Andreas Brehme im AZ-Interview: "...dann waren wir Weltmeister"

Andreas Brehme spricht über den Elfer im Finale 1990, warum Matthäus verzichtete, wie er den Schuss erlebte und wie er sein Leben veränderte.
von  Patrick Strasser
Der Jubel: Andreas Brehme wird von seinen Teamkollegen Jürgen Klinsmann, Rudi Völler, Stefan Reuter und Pierre Littbarski bestürmt.
Der Jubel: Andreas Brehme wird von seinen Teamkollegen Jürgen Klinsmann, Rudi Völler, Stefan Reuter und Pierre Littbarski bestürmt. © GES/Augenklick

AZ: Herr Brehme, mit rechts oder mit links?
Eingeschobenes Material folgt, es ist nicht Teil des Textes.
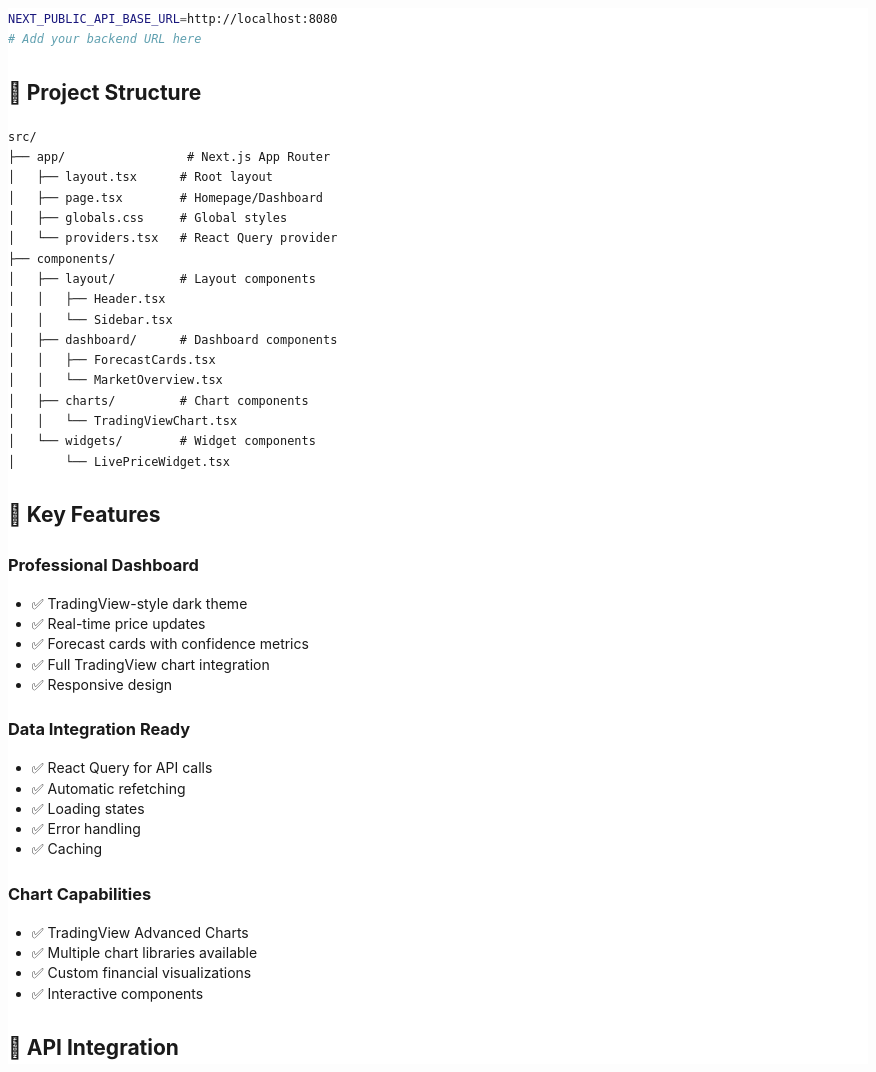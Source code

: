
 ```bash
NEXT_PUBLIC_API_BASE_URL=http://localhost:8080
# Add your backend URL here
```

## 📁 Project Structure

```
src/
├── app/                 # Next.js App Router
│   ├── layout.tsx      # Root layout
│   ├── page.tsx        # Homepage/Dashboard
│   ├── globals.css     # Global styles
│   └── providers.tsx   # React Query provider
├── components/
│   ├── layout/         # Layout components
│   │   ├── Header.tsx
│   │   └── Sidebar.tsx
│   ├── dashboard/      # Dashboard components
│   │   ├── ForecastCards.tsx
│   │   └── MarketOverview.tsx
│   ├── charts/         # Chart components
│   │   └── TradingViewChart.tsx
│   └── widgets/        # Widget components
│       └── LivePriceWidget.tsx
```

## 🎯 Key Features

### **Professional Dashboard**
- ✅ TradingView-style dark theme
- ✅ Real-time price updates
- ✅ Forecast cards with confidence metrics
- ✅ Full TradingView chart integration
- ✅ Responsive design

### **Data Integration Ready**
- ✅ React Query for API calls
- ✅ Automatic refetching
- ✅ Loading states
- ✅ Error handling
- ✅ Caching

### **Chart Capabilities**
- ✅ TradingView Advanced Charts
- ✅ Multiple chart libraries available
- ✅ Custom financial visualizations
- ✅ Interactive components

## 🔄 API Integration
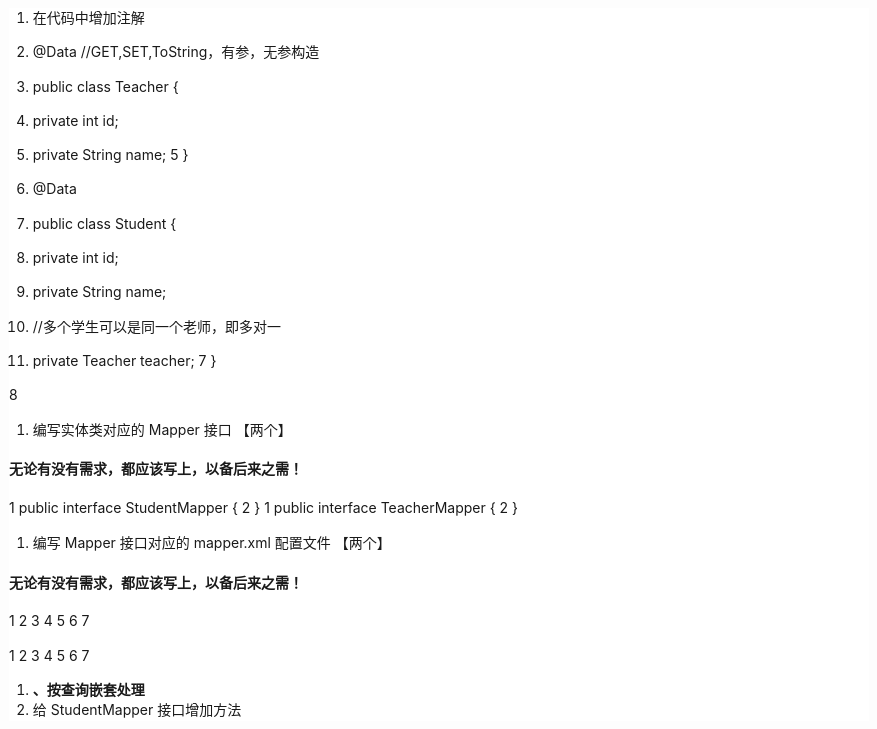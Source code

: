 1. 在代码中增加注解

1. @Data //GET,SET,ToString，有参，无参构造
1. public class Teacher {
1. private int id;
1. private String name; 5 }
1. @Data
1. public class Student {
1. private int id;
1. private String name;
1. //多个学生可以是同一个老师，即多对一
1. private Teacher teacher; 7 }

8

1. 编写实体类对应的 Mapper 接口 【两个】

#### 无论有没有需求，都应该写上，以备后来之需！

1 public interface StudentMapper { 2 }
1 public interface TeacherMapper { 2 }

1. 编写 Mapper 接口对应的 mapper.xml 配置文件 【两个】

#### 无论有没有需求，都应该写上，以备后来之需！

1
2
3
4
5
6
7

<?xml version="1.0" encoding="UTF-8" ?>
<!DOCTYPE mapper
PUBLIC "-//mybatis.org//DTD Mapper 3.0//EN" ["http://mybatis.org/dtd/mybatis-3-mapper.dtd](http://mybatis.org/dtd/mybatis-3-mapper.dtd)">
<mapper namespace="com.kuang.mapper.StudentMapper">
</mapper>
1
2
3
4
5
6
7
<?xml version="1.0" encoding="UTF-8" ?>
<!DOCTYPE mapper
PUBLIC "-//mybatis.org//DTD Mapper 3.0//EN" ["http://mybatis.org/dtd/mybatis-3-mapper.dtd](http://mybatis.org/dtd/mybatis-3-mapper.dtd)">
<mapper namespace="com.kuang.mapper.TeacherMapper">
</mapper>

1. **、按查询嵌套处理**
1. 给 StudentMapper 接口增加方法
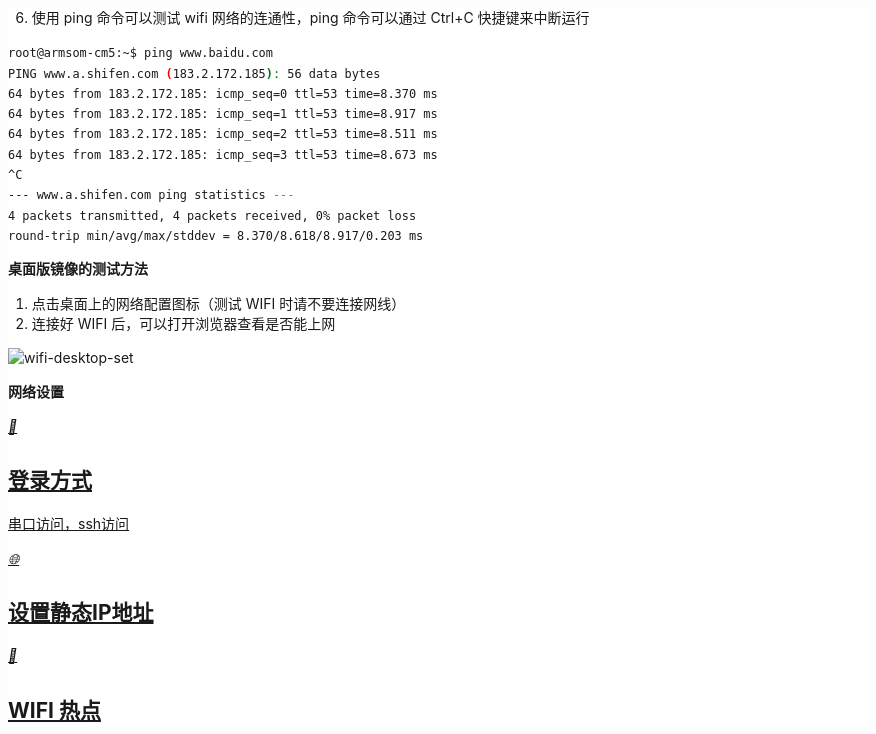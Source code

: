 6. 使用 ping 命令可以测试 wifi 网络的连通性，ping 命令可以通过 Ctrl+C 快捷键来中断运行

```bash
root@armsom-cm5:~$ ping www.baidu.com
PING www.a.shifen.com (183.2.172.185): 56 data bytes
64 bytes from 183.2.172.185: icmp_seq=0 ttl=53 time=8.370 ms
64 bytes from 183.2.172.185: icmp_seq=1 ttl=53 time=8.917 ms
64 bytes from 183.2.172.185: icmp_seq=2 ttl=53 time=8.511 ms
64 bytes from 183.2.172.185: icmp_seq=3 ttl=53 time=8.673 ms
^C
--- www.a.shifen.com ping statistics ---
4 packets transmitted, 4 packets received, 0% packet loss
round-trip min/avg/max/stddev = 8.370/8.618/8.917/0.203 ms
```

**桌面版镜像的测试方法**

1. 点击桌面上的网络配置图标（测试 WIFI 时请不要连接网线）
2. 连接好 WIFI 后，可以打开浏览器查看是否能上网

![wifi-desktop-set](/img/general-tutorial/wifi-desktop-set.png)

**网络设置**
<div class="cards">
<a href="./general-tutorial/product-startup/#3-登录方式" class="card-link">
    <div class="card">
        <div class="icon">
            <i>🎾</i>
        </div>
        <div class="content">
            <h2>登录方式</h2>
            <p>串口访问，ssh访问</p>
        </div>
    </div>
</a>
<a href="./general-tutorial/network-set#6-静态网络配置" class="card-link">
    <div class="card">
        <div class="icon">
            <i>🌐</i>
        </div>
        <div class="content">
            <h2>设置静态IP地址</h2>
        </div>
    </div>
</a>
<a href="./general-tutorial/network-set#7-创建WIFI热点" class="card-link">
    <div class="card">
        <div class="icon">
            <i>📘</i>
        </div>
        <div class="content">
            <h2>WIFI 热点</h2>
        </div>
    </div>
</a>
</div>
War das für Sie überhaupt eine Frage, mit welchem Fuß Sie Deutschland zum Weltmeister machen sollten?

ANDREAS BREHME: Mit rechts, keine Frage!

Haben Sie das – ich sage jetzt einmal „Foul“ – an Rudi Völler auf dem Platz gesehen?

Nein, ich stand zu weit weg. Wahrscheinlich halblinks an der Mittellinie.

Und das Foul?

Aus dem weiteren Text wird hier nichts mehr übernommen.